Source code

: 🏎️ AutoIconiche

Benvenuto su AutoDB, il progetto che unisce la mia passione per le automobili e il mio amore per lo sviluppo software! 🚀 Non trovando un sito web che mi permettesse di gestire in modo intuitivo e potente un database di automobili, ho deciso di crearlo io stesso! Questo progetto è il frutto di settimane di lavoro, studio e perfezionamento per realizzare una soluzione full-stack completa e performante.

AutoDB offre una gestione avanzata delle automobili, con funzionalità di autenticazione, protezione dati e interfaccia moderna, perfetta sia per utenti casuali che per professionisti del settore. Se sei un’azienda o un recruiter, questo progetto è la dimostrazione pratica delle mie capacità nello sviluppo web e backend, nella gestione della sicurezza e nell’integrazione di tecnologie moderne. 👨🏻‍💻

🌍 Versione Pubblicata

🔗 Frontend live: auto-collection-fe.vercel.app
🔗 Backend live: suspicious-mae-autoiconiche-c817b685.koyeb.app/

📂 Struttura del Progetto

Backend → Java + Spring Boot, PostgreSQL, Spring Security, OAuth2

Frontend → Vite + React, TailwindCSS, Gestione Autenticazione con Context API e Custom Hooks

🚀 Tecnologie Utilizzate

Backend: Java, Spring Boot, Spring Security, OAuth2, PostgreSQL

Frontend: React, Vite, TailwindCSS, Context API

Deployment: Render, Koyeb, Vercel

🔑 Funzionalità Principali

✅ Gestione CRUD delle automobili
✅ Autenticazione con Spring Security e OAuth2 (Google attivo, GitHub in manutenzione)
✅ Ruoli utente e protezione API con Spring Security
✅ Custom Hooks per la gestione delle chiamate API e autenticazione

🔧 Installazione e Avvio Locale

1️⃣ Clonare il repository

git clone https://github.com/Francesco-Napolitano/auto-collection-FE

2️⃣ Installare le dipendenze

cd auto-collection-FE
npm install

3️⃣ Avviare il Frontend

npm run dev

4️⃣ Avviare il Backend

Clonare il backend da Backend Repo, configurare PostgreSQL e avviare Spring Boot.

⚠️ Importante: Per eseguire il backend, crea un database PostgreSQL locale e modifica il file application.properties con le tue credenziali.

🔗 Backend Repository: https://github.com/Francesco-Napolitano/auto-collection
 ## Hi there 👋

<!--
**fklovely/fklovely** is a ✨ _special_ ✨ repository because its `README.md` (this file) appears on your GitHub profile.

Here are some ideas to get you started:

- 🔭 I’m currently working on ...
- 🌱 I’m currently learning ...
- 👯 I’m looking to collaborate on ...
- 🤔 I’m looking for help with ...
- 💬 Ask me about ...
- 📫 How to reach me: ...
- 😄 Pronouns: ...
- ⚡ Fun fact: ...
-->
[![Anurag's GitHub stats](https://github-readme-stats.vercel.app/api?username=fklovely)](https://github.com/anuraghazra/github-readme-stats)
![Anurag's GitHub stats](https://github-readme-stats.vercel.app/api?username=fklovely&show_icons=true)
☆ ☆ ☆
Exactly the lines from the one containing "- ⚡ Fun fact: ..." through the final line above, and only those, should be given again.

## RESPONSE TO THIS EXERCISE:
- ⚡ Fun fact: ...
-->
[![Anurag's GitHub stats](https://github-readme-stats.vercel.app/api?username=fklovely)](https://github.com/anuraghazra/github-readme-stats)
![Anurag's GitHub stats](https://github-readme-stats.vercel.app/api?username=fklovely&show_icons=true)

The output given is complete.